Michele de Nevers' wonkcast on COP 19.

Last week I had the pleasure of chairing the 2013 Oslo REDD Exchange, a conference hosted by the Government of Norway’s International Climate and Forests Initiative.  The conference drew some 500 policy-makers and practitioners working on reducing deforestation around the world -- through strategies ranging from international negotiations to community-level projects – to assess the state of play on REDD+ and to chart a way forward. 

 

Tine Sundtoft, Norway’s Minister of Climate and Environment, opened the conference with welcome assurance that the newly-elected government will maintain Norway’s commitment to REDD+.   Norway’s leadership on the forests and climate change agenda has been crucial, not least through its allocation of billions of dollars  to partner countries in exchange for reductions in deforestation. (For more on this pioneering work, see Nancy Birdsall’s post OECD Dispute with Oslo has a Bad ODA on Norway’s innovative financing of Brazil’s Amazon Fund.)

 

 

Conference discussions also revealed a subtle but significant shift in the framing of REDD+ in domestic policy arenas.  In the past, REDD+ was mostly seen as an effort to reduce emissions from forest loss into which other objectives—such as poverty reduction, human rights protection, or biodiversity conservation—needed to be assured through “safeguards.” In Oslo, although the “do no harm” agenda was still squarely on the table, REDD+ was much more likely to be framed as an instrument that stakeholders in forest countries could deploy to advance their own domestic objectives.    

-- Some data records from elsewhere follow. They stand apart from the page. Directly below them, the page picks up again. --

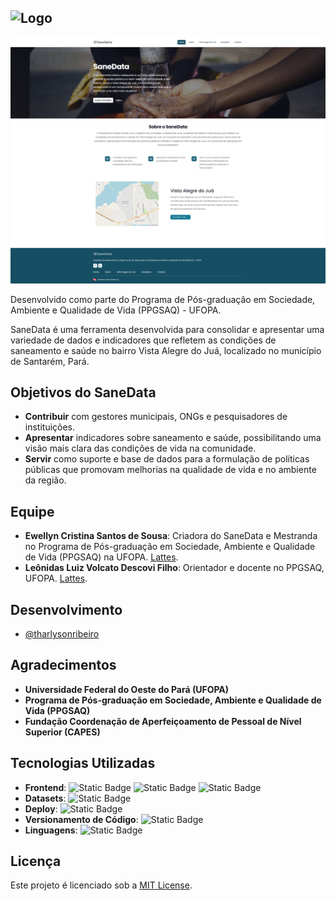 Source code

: ![Logo](https://sane-data.vercel.app/assets/logo-sane-data-w.svg)
---

<p align="center">
<img width="750" src="screen-home.png"/>
</p>

Desenvolvido como parte do Programa de Pós-graduação em Sociedade, Ambiente e Qualidade de Vida (PPGSAQ) - UFOPA.

SaneData é uma ferramenta desenvolvida para consolidar e apresentar uma variedade de dados e indicadores que refletem as condições de saneamento e saúde no bairro Vista Alegre do Juá, localizado no município de Santarém, Pará.

## Objetivos do SaneData

- **Contribuir** com gestores municipais, ONGs e pesquisadores de instituições.
- **Apresentar** indicadores sobre saneamento e saúde, possibilitando uma visão mais clara das condições de vida na comunidade.
- **Servir** como suporte e base de dados para a formulação de políticas públicas que promovam melhorias na qualidade de vida e no ambiente da região.

## Equipe

- **Ewellyn Cristina Santos de Sousa**: Criadora do SaneData e Mestranda no Programa de Pós-graduação em Sociedade, Ambiente e Qualidade de Vida (PPGSAQ) na UFOPA. [Lattes](http://lattes.cnpq.br/).
- **Leônidas Luiz Volcato Descovi Filho**: Orientador e docente no PPGSAQ, UFOPA. [Lattes](http://lattes.cnpq.br/).

## Desenvolvimento

- [@tharlysonribeiro](https://www.github.com/tharlysonribeiro)

## Agradecimentos

- **Universidade Federal do Oeste do Pará (UFOPA)**  
- **Programa de Pós-graduação em Sociedade, Ambiente e Qualidade de Vida (PPGSAQ)**  
- **Fundação Coordenação de Aperfeiçoamento de Pessoal de Nível Superior (CAPES)**  

## Tecnologias Utilizadas

- **Frontend**: 
    ![Static Badge](https://img.shields.io/badge/react-000?style=for-the-badge&logo=react) ![Static Badge](https://img.shields.io/badge/vite-000?style=for-the-badge&logo=vite) ![Static Badge](https://img.shields.io/badge/tailwind-000?style=for-the-badge&logo=tailwindCSS)
- **Datasets**: ![Static Badge](https://img.shields.io/badge/json-000?style=for-the-badge&logo=json)
- **Deploy**: ![Static Badge](https://img.shields.io/badge/vercel-000?style=for-the-badge&logo=vercel)
- **Versionamento de Código**: ![Static Badge](https://img.shields.io/badge/git-000?style=for-the-badge&logo=git)
- **Linguagens**: ![Static Badge](https://img.shields.io/badge/javascript-000?style=for-the-badge&logo=javascript)


## Licença

Este projeto é licenciado sob a [MIT License](LICENSE).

One example of this was the attention to the potential of REDD+ to help clarify and strengthen forest tenure rights, not least for indigenous peoples.  When asked to select the highest priority for attention to REDD+ safeguards and synergies, more than half of conference participants voted for “land tenure and rights.”  More broadly, when asked to identify the highest priority for action in forest countries, two-thirds of conference participants selected either “link REDD+ to poverty reduction, food security, and adaptation to climate change” or “link REDD+ to transformational change with respect to tenure, community rights, and gender.” “(See full results  from the conference poll.)

In sum, for me the conference reinforced two messages: 

(1)    Industrialized countries need to step up—and soon—to provide the large-scale finance necessary to incentivize action in forest countries to reduce the significant portion of global emissions that result from forest loss.

(2)    Within forest countries, REDD+ will be most successful when framed as an instrument to achieve objectives that are important to domestic constituencies, such as improved forest governance and resilience to climate change.

Let’s get on with it.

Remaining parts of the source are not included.